The U.S. Department of Labor’s recent release of its final rule regarding how workers should be classified under the Fair Labor Standards Act (FLSA) could pose a risk to real estate professionals’ classification as independent contractors. The DOL rule as written may be misinterpreted and lead to greater litigation and confusion regarding how certain workers should be classified. The rule also could threaten workers’ ability to be classified as independent contractors, including most real estate professionals.
The National Association of REALTORS® has long advocated for laws to protect practitioners’ independent contractor status and will continue to vigorously work to protect this status for real estate professionals, including working to advance H.R. 5419, the Direct Seller and Real Estate Agent Harmonization Act, to get a carve-out for real estate agents under the FLSA.
If federal or state laws reclassify real estate pros, the result could burden agents and brokerages with “increased costs, fines, tax withholding, payment of a minimum wage and disappoint the many salespeople who want to have control over their work,” says Matt Troiani, NAR’s senior counsel and director of legal affairs, in the latest “Window to the Law” video.
Under the current Internal Revenue Code, real estate professionals can be classified as independent contractors by their brokerage, however the new DOL rule impacts worker classification under the FLSA, which is a labor law. But the real estate industry has grown increasingly concerned about regulations, legislation, and proposed tests for determining employee status that could jeopardize certain classifications, whether at the federal or state levels.
Currently, about 89% of NAR members are classified as independent contractors, with a majority affiliated with an independent real estate company, according to NAR data. “Many salespeople prefer to work as independent contractors so they can determine when, how and where to perform their work,” Troiani says.
“Being classified as an independent contractor is why many individuals are attracted to the real estate industry—it empowers entrepreneurship, maximizes flexibility and promotes autonomy,” NAR and the Direct Selling Association wrote in a letter to lawmakers this past fall.

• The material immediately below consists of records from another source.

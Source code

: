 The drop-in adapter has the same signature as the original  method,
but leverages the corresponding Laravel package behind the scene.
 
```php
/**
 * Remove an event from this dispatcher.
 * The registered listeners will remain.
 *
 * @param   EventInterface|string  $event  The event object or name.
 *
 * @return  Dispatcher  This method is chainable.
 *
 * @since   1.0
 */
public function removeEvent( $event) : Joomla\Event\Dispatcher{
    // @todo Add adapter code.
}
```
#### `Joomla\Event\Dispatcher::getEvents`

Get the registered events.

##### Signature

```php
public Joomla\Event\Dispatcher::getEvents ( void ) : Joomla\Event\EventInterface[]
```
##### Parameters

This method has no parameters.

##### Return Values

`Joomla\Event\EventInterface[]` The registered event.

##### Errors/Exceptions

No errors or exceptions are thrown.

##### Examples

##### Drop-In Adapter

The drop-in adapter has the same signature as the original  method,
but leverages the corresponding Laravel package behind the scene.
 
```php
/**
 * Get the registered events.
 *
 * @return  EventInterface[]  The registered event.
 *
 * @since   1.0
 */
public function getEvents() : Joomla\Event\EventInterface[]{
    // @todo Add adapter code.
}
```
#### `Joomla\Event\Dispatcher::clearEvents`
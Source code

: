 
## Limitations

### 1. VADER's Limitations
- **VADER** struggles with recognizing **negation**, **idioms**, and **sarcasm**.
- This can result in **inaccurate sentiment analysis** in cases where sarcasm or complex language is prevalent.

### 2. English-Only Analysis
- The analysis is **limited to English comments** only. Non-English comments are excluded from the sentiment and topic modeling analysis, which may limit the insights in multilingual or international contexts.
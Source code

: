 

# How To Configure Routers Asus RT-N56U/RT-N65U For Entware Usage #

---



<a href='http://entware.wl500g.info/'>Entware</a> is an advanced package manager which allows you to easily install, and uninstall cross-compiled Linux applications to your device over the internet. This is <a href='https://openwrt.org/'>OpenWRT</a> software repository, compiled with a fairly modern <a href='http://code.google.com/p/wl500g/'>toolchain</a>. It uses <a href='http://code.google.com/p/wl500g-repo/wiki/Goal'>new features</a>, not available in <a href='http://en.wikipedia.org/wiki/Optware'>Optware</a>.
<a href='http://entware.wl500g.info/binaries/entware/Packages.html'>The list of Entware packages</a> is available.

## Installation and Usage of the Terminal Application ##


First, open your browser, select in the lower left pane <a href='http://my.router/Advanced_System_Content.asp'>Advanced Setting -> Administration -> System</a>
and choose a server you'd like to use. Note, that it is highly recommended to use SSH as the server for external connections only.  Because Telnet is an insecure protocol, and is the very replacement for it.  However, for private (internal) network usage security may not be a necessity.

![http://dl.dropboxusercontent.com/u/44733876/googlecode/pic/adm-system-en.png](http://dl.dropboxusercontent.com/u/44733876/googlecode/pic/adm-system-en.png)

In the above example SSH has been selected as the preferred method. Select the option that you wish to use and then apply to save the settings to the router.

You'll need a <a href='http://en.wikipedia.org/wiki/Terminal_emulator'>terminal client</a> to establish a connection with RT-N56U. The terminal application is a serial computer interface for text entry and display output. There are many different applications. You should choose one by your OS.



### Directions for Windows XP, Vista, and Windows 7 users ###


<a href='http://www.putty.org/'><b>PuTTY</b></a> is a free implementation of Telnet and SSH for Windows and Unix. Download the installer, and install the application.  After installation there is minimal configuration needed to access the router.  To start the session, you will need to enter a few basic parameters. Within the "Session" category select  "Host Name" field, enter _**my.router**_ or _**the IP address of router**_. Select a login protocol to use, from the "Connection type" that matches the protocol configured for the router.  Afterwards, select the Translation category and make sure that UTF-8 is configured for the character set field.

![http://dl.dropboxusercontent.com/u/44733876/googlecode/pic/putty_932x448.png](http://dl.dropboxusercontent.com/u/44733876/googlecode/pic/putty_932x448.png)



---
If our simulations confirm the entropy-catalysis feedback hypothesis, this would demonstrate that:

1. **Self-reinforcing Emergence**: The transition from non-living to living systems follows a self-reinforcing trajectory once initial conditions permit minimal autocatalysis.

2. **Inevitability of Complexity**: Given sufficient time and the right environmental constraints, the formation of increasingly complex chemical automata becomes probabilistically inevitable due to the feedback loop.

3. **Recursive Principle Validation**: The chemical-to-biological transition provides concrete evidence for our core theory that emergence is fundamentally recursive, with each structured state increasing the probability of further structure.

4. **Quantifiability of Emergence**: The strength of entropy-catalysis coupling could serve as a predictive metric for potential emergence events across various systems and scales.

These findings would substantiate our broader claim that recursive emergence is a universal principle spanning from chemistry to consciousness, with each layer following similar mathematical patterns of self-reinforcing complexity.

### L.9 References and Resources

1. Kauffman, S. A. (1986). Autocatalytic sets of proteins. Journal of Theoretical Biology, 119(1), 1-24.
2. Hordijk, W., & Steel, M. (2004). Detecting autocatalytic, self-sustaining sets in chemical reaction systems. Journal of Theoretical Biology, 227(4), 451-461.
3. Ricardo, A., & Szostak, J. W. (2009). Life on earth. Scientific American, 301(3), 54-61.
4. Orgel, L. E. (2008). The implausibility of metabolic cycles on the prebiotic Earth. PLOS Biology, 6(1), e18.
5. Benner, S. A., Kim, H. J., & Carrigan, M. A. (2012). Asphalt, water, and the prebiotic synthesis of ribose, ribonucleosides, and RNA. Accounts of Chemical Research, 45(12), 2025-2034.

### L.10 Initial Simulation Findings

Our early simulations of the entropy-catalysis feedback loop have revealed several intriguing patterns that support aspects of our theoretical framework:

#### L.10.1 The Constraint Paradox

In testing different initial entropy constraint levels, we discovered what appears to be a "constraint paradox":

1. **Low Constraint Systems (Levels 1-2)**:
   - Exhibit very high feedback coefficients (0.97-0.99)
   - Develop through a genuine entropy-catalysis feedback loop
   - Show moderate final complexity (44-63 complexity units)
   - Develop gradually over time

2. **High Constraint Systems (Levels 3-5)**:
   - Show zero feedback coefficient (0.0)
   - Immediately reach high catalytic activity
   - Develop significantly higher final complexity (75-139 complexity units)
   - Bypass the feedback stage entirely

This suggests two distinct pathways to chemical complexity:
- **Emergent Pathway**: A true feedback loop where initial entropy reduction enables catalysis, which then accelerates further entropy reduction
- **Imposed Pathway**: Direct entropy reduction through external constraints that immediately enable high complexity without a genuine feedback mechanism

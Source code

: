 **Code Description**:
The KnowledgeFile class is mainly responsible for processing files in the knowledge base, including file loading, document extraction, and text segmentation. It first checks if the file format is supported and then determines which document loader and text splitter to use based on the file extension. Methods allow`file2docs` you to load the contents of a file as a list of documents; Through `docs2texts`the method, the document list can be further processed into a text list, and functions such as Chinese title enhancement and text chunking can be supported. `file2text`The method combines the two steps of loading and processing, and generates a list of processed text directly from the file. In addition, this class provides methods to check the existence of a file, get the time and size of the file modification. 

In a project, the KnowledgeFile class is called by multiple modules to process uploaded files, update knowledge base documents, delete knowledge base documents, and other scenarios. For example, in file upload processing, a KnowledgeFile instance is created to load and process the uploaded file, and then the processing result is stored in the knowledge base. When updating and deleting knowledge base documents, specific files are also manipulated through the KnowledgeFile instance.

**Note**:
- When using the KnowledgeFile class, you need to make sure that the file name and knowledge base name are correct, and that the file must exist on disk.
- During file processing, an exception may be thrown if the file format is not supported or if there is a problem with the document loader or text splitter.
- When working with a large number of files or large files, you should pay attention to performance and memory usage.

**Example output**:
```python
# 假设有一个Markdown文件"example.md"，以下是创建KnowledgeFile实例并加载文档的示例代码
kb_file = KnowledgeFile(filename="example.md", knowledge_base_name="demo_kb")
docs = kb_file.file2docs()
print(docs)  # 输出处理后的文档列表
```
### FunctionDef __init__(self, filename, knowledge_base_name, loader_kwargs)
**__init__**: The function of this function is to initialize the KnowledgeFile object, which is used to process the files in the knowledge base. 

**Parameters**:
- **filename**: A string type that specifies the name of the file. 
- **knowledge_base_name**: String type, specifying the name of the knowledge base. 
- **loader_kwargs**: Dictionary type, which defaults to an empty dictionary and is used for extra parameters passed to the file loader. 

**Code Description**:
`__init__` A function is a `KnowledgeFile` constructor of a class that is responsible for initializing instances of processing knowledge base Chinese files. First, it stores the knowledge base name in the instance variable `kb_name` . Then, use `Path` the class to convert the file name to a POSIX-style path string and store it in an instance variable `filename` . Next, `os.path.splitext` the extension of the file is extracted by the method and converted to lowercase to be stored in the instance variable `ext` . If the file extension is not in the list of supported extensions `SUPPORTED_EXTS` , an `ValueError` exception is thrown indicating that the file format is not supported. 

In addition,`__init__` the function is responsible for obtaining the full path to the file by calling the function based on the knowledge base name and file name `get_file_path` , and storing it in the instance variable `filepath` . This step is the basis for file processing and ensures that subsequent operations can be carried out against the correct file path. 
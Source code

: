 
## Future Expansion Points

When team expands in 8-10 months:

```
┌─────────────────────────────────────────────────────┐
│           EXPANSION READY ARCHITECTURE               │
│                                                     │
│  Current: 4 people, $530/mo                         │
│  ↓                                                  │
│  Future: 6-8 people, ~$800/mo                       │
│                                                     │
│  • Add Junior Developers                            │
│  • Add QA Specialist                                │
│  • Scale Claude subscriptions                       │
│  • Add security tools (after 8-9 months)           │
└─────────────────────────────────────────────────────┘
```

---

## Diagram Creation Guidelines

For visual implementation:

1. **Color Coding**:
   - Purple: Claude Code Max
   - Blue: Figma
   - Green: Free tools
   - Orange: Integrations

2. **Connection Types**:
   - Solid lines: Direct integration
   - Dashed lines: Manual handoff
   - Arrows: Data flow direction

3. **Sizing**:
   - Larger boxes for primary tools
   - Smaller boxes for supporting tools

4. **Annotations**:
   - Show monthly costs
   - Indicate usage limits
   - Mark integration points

Preventing Misclassifications
The most common tests to determine whether a worker should be classified as an “employee” versus “independent contractor” are known as the ABC Test, Economic Reality Test or Common Law Test. (Learn about all three at nar.realtor.) But “even though salespeople are often highly independent, state law typically requires broker supervision of salespeople, creating tension with these worker classification tests,” Troiani says. The new DOL rule adopts the Economic Reality
Test, which includes several factors that must be considered in assessing whether a worker is an employee or independent contractor under the FLSA.
Troiani shares in the “Window to Law” video how brokerages can help lessen the scrutiny from regulators and courts by ensuring their classification of salespeople takes into account the following:
- Use an independent contractor agreement. The agreement should clearly define the salesperson’s worker status and specify for federal tax purposes whether they are an independent contractor, Troiani says.
- Pay salespeople on a commission basis.
- Require salespeople to cover their own business expenses, such as insurance, phone bills and gas. Also, require them to provide their own business equipment, such as cars, phones and computers, Troiani says.
- Do not refer to salespeople as “employees” if they are designated as an independent contractor.